Шрифт:
Интервал:
Закладка:
«— Ладно! Не ровен час, колдобина али омут какой. Ну тебя к лешему! Не мани».
Высоты кровельщик не боялся, а воды боялся. Это поразило Житкова.
«— А как же выси-то не боишься?
— По привычке.
А поначалу сказал, что страховито было».
Значит, все дело в привычке, решил мальчик. И начал приучать себя к высоте. «И стал нарочно лазить туда, где мне казалось страшно».
Житков приучил себя не бояться высоты, но скоро понял, что дело не только в привычке. Ответ кровельщика при ближайшем рассмотрении оказался хоть и правильным, но недостаточным.

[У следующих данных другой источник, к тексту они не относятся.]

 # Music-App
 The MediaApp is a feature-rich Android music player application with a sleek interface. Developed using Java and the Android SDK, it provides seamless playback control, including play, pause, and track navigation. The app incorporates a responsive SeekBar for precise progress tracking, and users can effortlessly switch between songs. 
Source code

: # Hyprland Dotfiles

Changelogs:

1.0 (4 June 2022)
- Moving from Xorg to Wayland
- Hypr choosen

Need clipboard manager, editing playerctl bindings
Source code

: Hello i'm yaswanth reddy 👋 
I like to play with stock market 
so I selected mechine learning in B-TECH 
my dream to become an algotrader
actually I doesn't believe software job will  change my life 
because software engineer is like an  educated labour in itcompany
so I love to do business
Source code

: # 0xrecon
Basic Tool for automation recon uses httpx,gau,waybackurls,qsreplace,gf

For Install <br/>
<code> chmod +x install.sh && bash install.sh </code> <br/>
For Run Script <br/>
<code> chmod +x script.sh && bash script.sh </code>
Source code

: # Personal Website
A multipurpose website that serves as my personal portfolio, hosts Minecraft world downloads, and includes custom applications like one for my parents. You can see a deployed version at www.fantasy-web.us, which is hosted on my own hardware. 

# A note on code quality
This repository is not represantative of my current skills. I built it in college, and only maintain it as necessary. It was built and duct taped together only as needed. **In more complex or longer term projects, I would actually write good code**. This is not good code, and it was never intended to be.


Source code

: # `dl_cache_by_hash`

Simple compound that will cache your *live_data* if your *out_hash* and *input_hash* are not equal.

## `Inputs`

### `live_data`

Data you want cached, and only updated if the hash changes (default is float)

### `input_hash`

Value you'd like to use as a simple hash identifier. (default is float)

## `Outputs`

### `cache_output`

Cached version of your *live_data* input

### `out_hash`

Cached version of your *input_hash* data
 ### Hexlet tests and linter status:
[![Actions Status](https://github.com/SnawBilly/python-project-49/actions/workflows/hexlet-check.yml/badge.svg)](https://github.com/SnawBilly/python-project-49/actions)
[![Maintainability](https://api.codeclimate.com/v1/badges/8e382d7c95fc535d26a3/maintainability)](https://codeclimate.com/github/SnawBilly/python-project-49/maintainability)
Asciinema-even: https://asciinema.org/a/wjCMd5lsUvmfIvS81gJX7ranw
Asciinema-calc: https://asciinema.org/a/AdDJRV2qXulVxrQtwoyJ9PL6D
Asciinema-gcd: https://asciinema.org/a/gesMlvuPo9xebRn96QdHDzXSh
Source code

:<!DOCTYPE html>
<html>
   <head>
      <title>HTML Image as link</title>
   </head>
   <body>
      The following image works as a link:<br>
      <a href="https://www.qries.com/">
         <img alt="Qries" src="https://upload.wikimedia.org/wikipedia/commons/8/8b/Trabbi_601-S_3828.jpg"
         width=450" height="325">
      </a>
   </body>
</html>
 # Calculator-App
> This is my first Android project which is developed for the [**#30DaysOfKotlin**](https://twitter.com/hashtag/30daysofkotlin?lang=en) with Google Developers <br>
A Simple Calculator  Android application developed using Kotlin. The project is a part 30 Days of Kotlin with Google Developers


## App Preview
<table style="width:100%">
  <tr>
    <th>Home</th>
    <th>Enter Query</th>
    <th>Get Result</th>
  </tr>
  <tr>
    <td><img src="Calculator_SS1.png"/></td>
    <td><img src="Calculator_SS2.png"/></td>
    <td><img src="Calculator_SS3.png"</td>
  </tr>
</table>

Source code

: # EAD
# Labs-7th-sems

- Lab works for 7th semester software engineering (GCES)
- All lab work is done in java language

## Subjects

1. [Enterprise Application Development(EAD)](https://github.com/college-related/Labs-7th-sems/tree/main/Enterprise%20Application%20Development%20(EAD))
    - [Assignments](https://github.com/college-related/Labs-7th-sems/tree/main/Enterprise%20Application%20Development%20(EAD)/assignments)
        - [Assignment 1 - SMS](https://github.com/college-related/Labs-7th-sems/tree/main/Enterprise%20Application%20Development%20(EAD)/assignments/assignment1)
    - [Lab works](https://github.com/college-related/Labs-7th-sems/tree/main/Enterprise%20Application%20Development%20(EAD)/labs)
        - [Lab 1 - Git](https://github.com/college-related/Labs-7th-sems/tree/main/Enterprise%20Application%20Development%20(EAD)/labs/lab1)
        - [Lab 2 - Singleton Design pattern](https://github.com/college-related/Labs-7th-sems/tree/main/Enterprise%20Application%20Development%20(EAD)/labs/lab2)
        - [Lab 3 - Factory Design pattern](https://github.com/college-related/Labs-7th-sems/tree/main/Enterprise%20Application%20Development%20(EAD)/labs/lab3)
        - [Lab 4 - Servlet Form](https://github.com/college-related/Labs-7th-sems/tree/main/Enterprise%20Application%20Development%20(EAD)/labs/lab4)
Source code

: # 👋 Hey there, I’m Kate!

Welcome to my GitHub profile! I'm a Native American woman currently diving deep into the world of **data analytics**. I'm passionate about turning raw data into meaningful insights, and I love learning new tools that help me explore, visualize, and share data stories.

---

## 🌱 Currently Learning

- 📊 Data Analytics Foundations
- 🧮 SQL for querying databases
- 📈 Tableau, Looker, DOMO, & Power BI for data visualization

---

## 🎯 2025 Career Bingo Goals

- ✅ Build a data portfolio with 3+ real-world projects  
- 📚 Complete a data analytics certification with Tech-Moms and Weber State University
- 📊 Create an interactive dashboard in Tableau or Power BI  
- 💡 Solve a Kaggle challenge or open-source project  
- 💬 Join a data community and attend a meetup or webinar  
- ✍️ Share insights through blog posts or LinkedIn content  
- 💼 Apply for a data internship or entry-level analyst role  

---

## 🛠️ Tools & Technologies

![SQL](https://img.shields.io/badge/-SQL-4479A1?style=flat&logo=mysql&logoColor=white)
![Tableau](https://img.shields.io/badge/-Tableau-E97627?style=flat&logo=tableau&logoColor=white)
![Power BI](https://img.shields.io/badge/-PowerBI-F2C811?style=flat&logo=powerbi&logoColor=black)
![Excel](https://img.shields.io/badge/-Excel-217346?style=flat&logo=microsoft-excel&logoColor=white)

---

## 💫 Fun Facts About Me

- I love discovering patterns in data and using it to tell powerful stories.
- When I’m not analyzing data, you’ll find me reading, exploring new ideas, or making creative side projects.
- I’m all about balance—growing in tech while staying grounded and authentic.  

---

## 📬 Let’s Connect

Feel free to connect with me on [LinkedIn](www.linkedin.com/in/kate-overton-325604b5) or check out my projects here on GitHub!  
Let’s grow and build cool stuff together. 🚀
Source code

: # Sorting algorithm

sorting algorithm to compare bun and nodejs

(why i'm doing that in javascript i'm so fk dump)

«…Ведь не одна высота, — думал я. — А вот в огонь полезть. В пожар. Или на зверя. На разбойника. На войне. В штыки, например».
И он начал подыскивать в своем воображении таких храбрецов, которые ничего и никогда не боятся… Воображение было неопытное, детское. Борис решил, что существуют на свете такие люди и звери, которым уж так на роду написано, такой уж у них от природы характер: они ничего не боятся.

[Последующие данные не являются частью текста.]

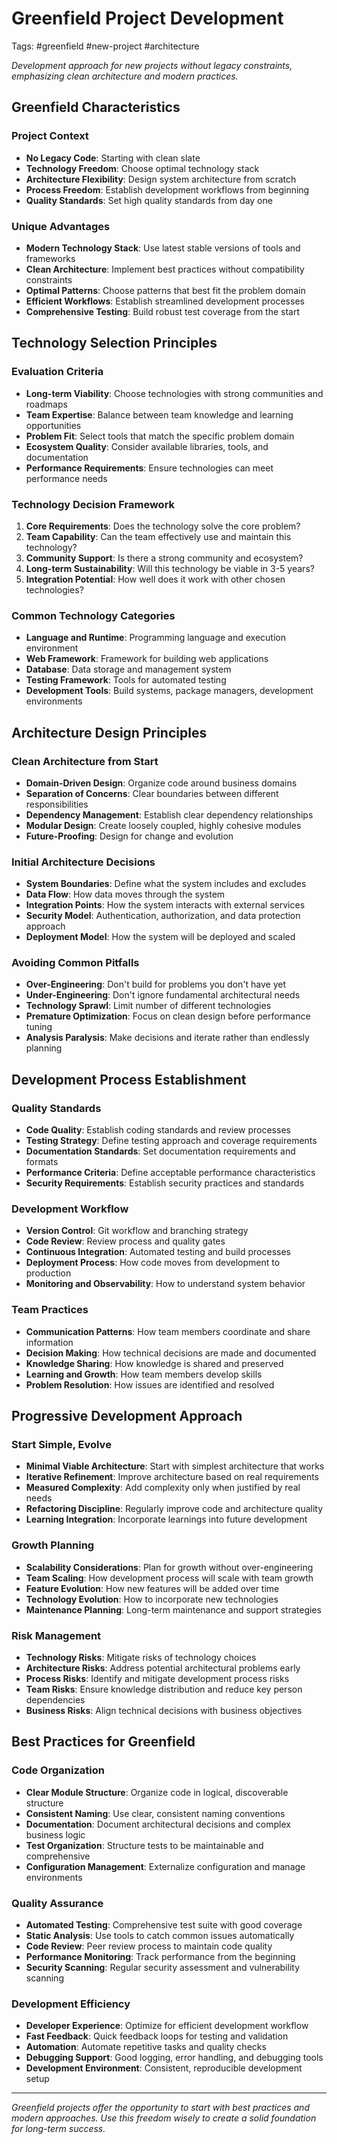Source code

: # Greenfield Project Development

Tags: #greenfield #new-project #architecture

*Development approach for new projects without legacy constraints, emphasizing clean architecture and modern practices.*

## Greenfield Characteristics

### Project Context
- **No Legacy Code**: Starting with clean slate
- **Technology Freedom**: Choose optimal technology stack
- **Architecture Flexibility**: Design system architecture from scratch
- **Process Freedom**: Establish development workflows from beginning
- **Quality Standards**: Set high quality standards from day one

### Unique Advantages
- **Modern Technology Stack**: Use latest stable versions of tools and frameworks
- **Clean Architecture**: Implement best practices without compatibility constraints
- **Optimal Patterns**: Choose patterns that best fit the problem domain
- **Efficient Workflows**: Establish streamlined development processes
- **Comprehensive Testing**: Build robust test coverage from the start

## Technology Selection Principles

### Evaluation Criteria
- **Long-term Viability**: Choose technologies with strong communities and roadmaps
- **Team Expertise**: Balance between team knowledge and learning opportunities
- **Problem Fit**: Select tools that match the specific problem domain
- **Ecosystem Quality**: Consider available libraries, tools, and documentation
- **Performance Requirements**: Ensure technologies can meet performance needs

### Technology Decision Framework
1. **Core Requirements**: Does the technology solve the core problem?
2. **Team Capability**: Can the team effectively use and maintain this technology?
3. **Community Support**: Is there a strong community and ecosystem?
4. **Long-term Sustainability**: Will this technology be viable in 3-5 years?
5. **Integration Potential**: How well does it work with other chosen technologies?

### Common Technology Categories
- **Language and Runtime**: Programming language and execution environment
- **Web Framework**: Framework for building web applications
- **Database**: Data storage and management system
- **Testing Framework**: Tools for automated testing
- **Development Tools**: Build systems, package managers, development environments

## Architecture Design Principles

### Clean Architecture from Start
- **Domain-Driven Design**: Organize code around business domains
- **Separation of Concerns**: Clear boundaries between different responsibilities
- **Dependency Management**: Establish clear dependency relationships
- **Modular Design**: Create loosely coupled, highly cohesive modules
- **Future-Proofing**: Design for change and evolution

### Initial Architecture Decisions
- **System Boundaries**: Define what the system includes and excludes
- **Data Flow**: How data moves through the system
- **Integration Points**: How the system interacts with external services
- **Security Model**: Authentication, authorization, and data protection approach
- **Deployment Model**: How the system will be deployed and scaled

### Avoiding Common Pitfalls
- **Over-Engineering**: Don't build for problems you don't have yet
- **Under-Engineering**: Don't ignore fundamental architectural needs
- **Technology Sprawl**: Limit number of different technologies
- **Premature Optimization**: Focus on clean design before performance tuning
- **Analysis Paralysis**: Make decisions and iterate rather than endlessly planning

## Development Process Establishment

### Quality Standards
- **Code Quality**: Establish coding standards and review processes
- **Testing Strategy**: Define testing approach and coverage requirements
- **Documentation Standards**: Set documentation requirements and formats
- **Performance Criteria**: Define acceptable performance characteristics
- **Security Requirements**: Establish security practices and standards

### Development Workflow
- **Version Control**: Git workflow and branching strategy
- **Code Review**: Review process and quality gates
- **Continuous Integration**: Automated testing and build processes
- **Deployment Process**: How code moves from development to production
- **Monitoring and Observability**: How to understand system behavior

### Team Practices
- **Communication Patterns**: How team members coordinate and share information
- **Decision Making**: How technical decisions are made and documented
- **Knowledge Sharing**: How knowledge is shared and preserved
- **Learning and Growth**: How team members develop skills
- **Problem Resolution**: How issues are identified and resolved

## Progressive Development Approach

### Start Simple, Evolve
- **Minimal Viable Architecture**: Start with simplest architecture that works
- **Iterative Refinement**: Improve architecture based on real requirements
- **Measured Complexity**: Add complexity only when justified by real needs
- **Refactoring Discipline**: Regularly improve code and architecture quality
- **Learning Integration**: Incorporate learnings into future development

### Growth Planning
- **Scalability Considerations**: Plan for growth without over-engineering
- **Team Scaling**: How development process will scale with team growth
- **Feature Evolution**: How new features will be added over time
- **Technology Evolution**: How to incorporate new technologies
- **Maintenance Planning**: Long-term maintenance and support strategies

### Risk Management
- **Technology Risks**: Mitigate risks of technology choices
- **Architecture Risks**: Address potential architectural problems early
- **Process Risks**: Identify and mitigate development process risks
- **Team Risks**: Ensure knowledge distribution and reduce key person dependencies
- **Business Risks**: Align technical decisions with business objectives

## Best Practices for Greenfield

### Code Organization
- **Clear Module Structure**: Organize code in logical, discoverable structure
- **Consistent Naming**: Use clear, consistent naming conventions
- **Documentation**: Document architectural decisions and complex business logic
- **Test Organization**: Structure tests to be maintainable and comprehensive
- **Configuration Management**: Externalize configuration and manage environments

### Quality Assurance
- **Automated Testing**: Comprehensive test suite with good coverage
- **Static Analysis**: Use tools to catch common issues automatically
- **Code Review**: Peer review process to maintain code quality
- **Performance Monitoring**: Track performance from the beginning
- **Security Scanning**: Regular security assessment and vulnerability scanning

### Development Efficiency
- **Developer Experience**: Optimize for efficient development workflow
- **Fast Feedback**: Quick feedback loops for testing and validation
- **Automation**: Automate repetitive tasks and quality checks
- **Debugging Support**: Good logging, error handling, and debugging tools
- **Development Environment**: Consistent, reproducible development setup

---

*Greenfield projects offer the opportunity to start with best practices and modern approaches. Use this freedom wisely to create a solid foundation for long-term success.*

«Я думал: вот лев — ничего не боится. Вот здорово. Это характер… А потом прочел у Брема, что он сытого льва камнем спугнул: бросил камнем, а тот, поджавши хвост как собака, удрал. Где же характер?» Потом, по словам Житкова, он стал думать о кавказцах, о горцах; горец, думалось ему, «прямо на целое войско один с кинжалом. Ни перед чем не отступит».
«Ни перед чем?» — вслух размышляет Житков, а вместе с ним его читатель. Так-таки ни перед чем? Ни перед чем на свете? Товарищ спросил у него: а спрыгнет ли твой горец с пятого этажа?

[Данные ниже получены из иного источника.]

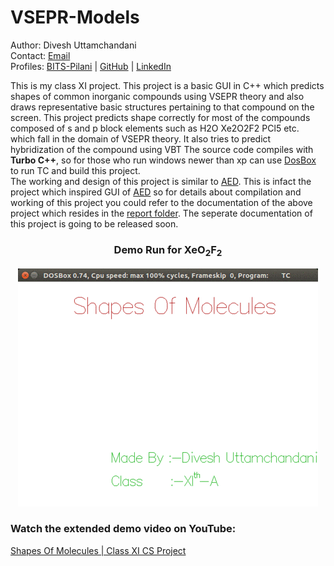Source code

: # VSEPR-Models
Author: Divesh Uttamchandani    
Contact: [Email](mailto:diveshuttamchandani@gmail.com)  
Profiles: 
[BITS-Pilani](http://www.bits-pilani.ac.in/spp/f2016045) | [GitHub](https://github.com/diveshuttam) | [LinkedIn](https://www.linkedin.com/in/diveshuttam/) 

This is my class XI project.
This project is a basic GUI in C++ which predicts shapes of common inorganic compounds using VSEPR theory and also draws representative basic structures pertaining to that compound on the screen. 
This project predicts shape correctly for most of the compounds composed of s and p block elements such as H2O Xe2O2F2 PCl5 etc. which fall in the domain of VSEPR theory. It also tries to predict hybridization of the compound using VBT
The source code compiles with **Turbo C++**, so for those who run windows newer than xp can use [DosBox](http://www.dosbox.com/) to run TC and build this project.  
The working and design of this project is similar to [AED](https://github.com/diveshuttam/AED). This is infact the project which inspired GUI of [AED](https://github.com/diveshuttam/AED) so for details about compilation and working of this project you could refer to the documentation of the above project which resides in the [report folder](https://github.com/diveshuttam/AED/tree/master/REPORT). The seperate documentation of this project is going to be released soon.  
<h3 align="center">
Demo Run for XeO<sub>2</sub>F<sub>2</sub>  
</h3>
<p align="center">
  <img src="/Demo/demo.gif">
</p>
  
  

### Watch the extended demo video on YouTube:  
[Shapes Of Molecules | Class XI CS Project](https://youtu.be/QjlbObuqWrU)
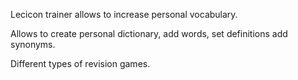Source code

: 
Lecicon trainer allows to increase personal vocabulary.

Allows to create personal dictionary, add words, set definitions add synonyms.

Different types of revision games.
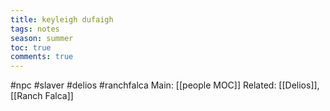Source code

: ---title: keyleigh dufaightags: notesseason: summertoc: truecomments: true---
#npc #slaver #delios #ranchfalca
Main: [[people MOC]]
Related: [[Delios]], [[Ranch Falca]]


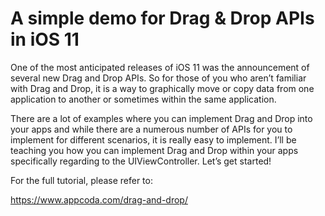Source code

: # A simple demo for Drag &amp; Drop APIs in iOS 11

One of the most anticipated releases of iOS 11 was the announcement of several new Drag and Drop APIs. So for those of you who aren’t familiar with Drag and Drop, it is a way to graphically move or copy data from one application to another or sometimes within the same application.

There are a lot of examples where you can implement Drag and Drop into your apps and while there are a numerous number of APIs for you to implement for different scenarios, it is really easy to implement. I’ll be teaching you how you can implement Drag and Drop within your apps specifically regarding to the UIViewController. Let’s get started!

For the full tutorial, please refer to:

https://www.appcoda.com/drag-and-drop/
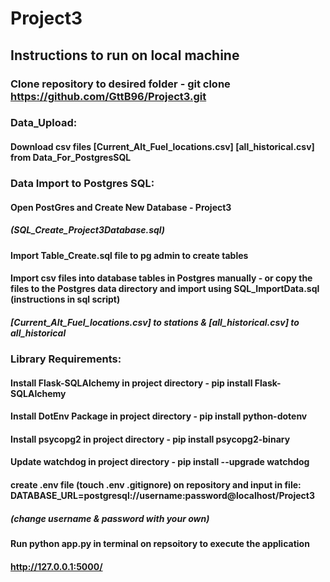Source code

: # Project3

## Instructions to run on local machine

### Clone repository to desired folder - git clone https://github.com/GttB96/Project3.git

### Data_Upload:
#### Download csv files [Current_Alt_Fuel_locations.csv] [all_historical.csv] from Data_For_PostgresSQL

### Data Import to Postgres SQL:
#### Open PostGres and Create New Database - Project3 
##### (SQL_Create_Project3Database.sql)
#### Import Table_Create.sql file to pg admin to create tables
#### Import csv files into database tables in Postgres manually - or copy the files to the Postgres data directory and import using SQL_ImportData.sql (instructions in sql script)
#####        [Current_Alt_Fuel_locations.csv] to stations & [all_historical.csv] to all_historical


### Library Requirements:
#### Install Flask-SQLAlchemy in project directory - pip install Flask-SQLAlchemy
#### Install DotEnv Package in project directory - pip install python-dotenv
#### Install psycopg2 in project directory - pip install psycopg2-binary
#### Update watchdog in project directory - pip install --upgrade watchdog
#### create .env file (touch .env .gitignore) on repository and input in file: DATABASE_URL=postgresql://username:password@localhost/Project3
##### **(change username & password with your own)**
#### Run python app.py in terminal on repsoitory to execute the application
#### http://127.0.0.1:5000/
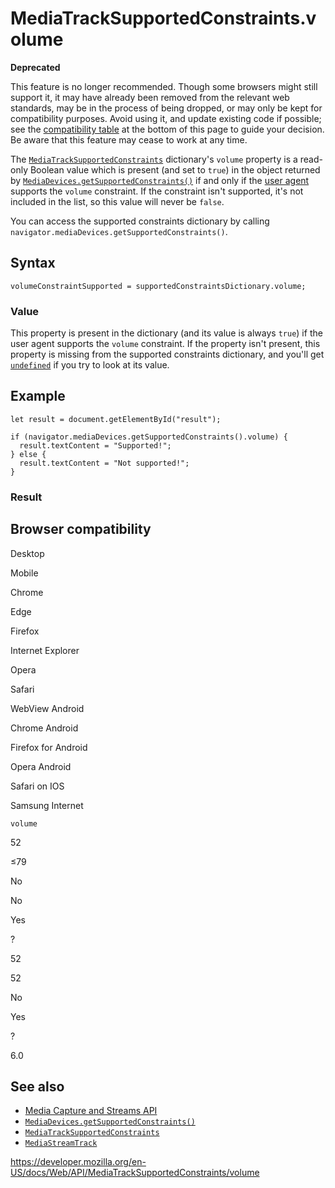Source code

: MediaTrackSupportedConstraints.volume
=====================================

**Deprecated**

This feature is no longer recommended. Though some browsers might still support it, it may have already been removed from the relevant web standards, may be in the process of being dropped, or may only be kept for compatibility purposes. Avoid using it, and update existing code if possible; see the [compatibility table](#browser_compatibility) at the bottom of this page to guide your decision. Be aware that this feature may cease to work at any time.

The [`MediaTrackSupportedConstraints`](../mediatracksupportedconstraints) dictionary's `volume` property is a read-only Boolean value which is present (and set to `true`) in the object returned by [`MediaDevices.getSupportedConstraints()`](../mediadevices/getsupportedconstraints) if and only if the [user agent](https://developer.mozilla.org/en-US/docs/Glossary/User_agent) supports the `volume` constraint. If the constraint isn't supported, it's not included in the list, so this value will never be `false`.

You can access the supported constraints dictionary by calling `navigator.mediaDevices.getSupportedConstraints()`.

Syntax
------

    volumeConstraintSupported = supportedConstraintsDictionary.volume;

### Value

This property is present in the dictionary (and its value is always `true`) if the user agent supports the `volume` constraint. If the property isn't present, this property is missing from the supported constraints dictionary, and you'll get [`undefined`](https://developer.mozilla.org/en-US/docs/Web/JavaScript/Reference/Global_Objects/undefined) if you try to look at its value.

Example
-------

    let result = document.getElementById("result");

    if (navigator.mediaDevices.getSupportedConstraints().volume) {
      result.textContent = "Supported!";
    } else {
      result.textContent = "Not supported!";
    }

### Result

Browser compatibility
---------------------

Desktop

Mobile

Chrome

Edge

Firefox

Internet Explorer

Opera

Safari

WebView Android

Chrome Android

Firefox for Android

Opera Android

Safari on IOS

Samsung Internet

`volume`

52

≤79

No

No

Yes

?

52

52

No

Yes

?

6.0

See also
--------

-   [Media Capture and Streams API](../media_streams_api)
-   [`MediaDevices.getSupportedConstraints()`](../mediadevices/getsupportedconstraints)
-   [`MediaTrackSupportedConstraints`](../mediatracksupportedconstraints)
-   [`MediaStreamTrack`](../mediastreamtrack)

<a href="https://developer.mozilla.org/en-US/docs/Web/API/MediaTrackSupportedConstraints/volume" class="_attribution-link">https://developer.mozilla.org/en-US/docs/Web/API/MediaTrackSupportedConstraints/volume</a>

«Я задумался», — рассказывает Житков.
Тут исследование о храбрости приходит к своему главному пункту. Храбрый человек, не дрогнув, идет в бой — один против многих и многих. Знает, что почти наверняка погибнет, а все-таки идет. Но это вовсе не потому, что у него такой уж от природы особый характер и, уж конечно, не потому, что ему смерть нипочем.
«Ясное дело: совсем не нипочем, и небось как лечатся, когда заболеют или ранены».
И вывод: «Зря на смерть не идут».
Вот про это «зря» и «не зря» и написана вся статья Житкова о храбрости и многие его рассказы. Большой опыт и богатые наблюдения привели его к тому выводу, который он сделал в статье:
«Зря на смерть не идут».
Что же значит это маленькое словечко «зря»? Что такое зря и не зря?
Тут Житков доходит до главного пункта в доказательстве своей теоремы. Храбрость вовсе не есть какое-то врожденное свойство. Храбрость можно и нужно в себе развивать, приучая себя к опасности. Но это не все и не это главное. Храбрость не безумие и не молодечество. Храбрый человек не зря идет на смерть. Степень его храбрости, его мужества зависит от того, на что, на какую любовь «опирается его дух».
«Вот про это «зря» я увидал целую картину, — пишет Житков. — Дело было так. Был 1905 год…»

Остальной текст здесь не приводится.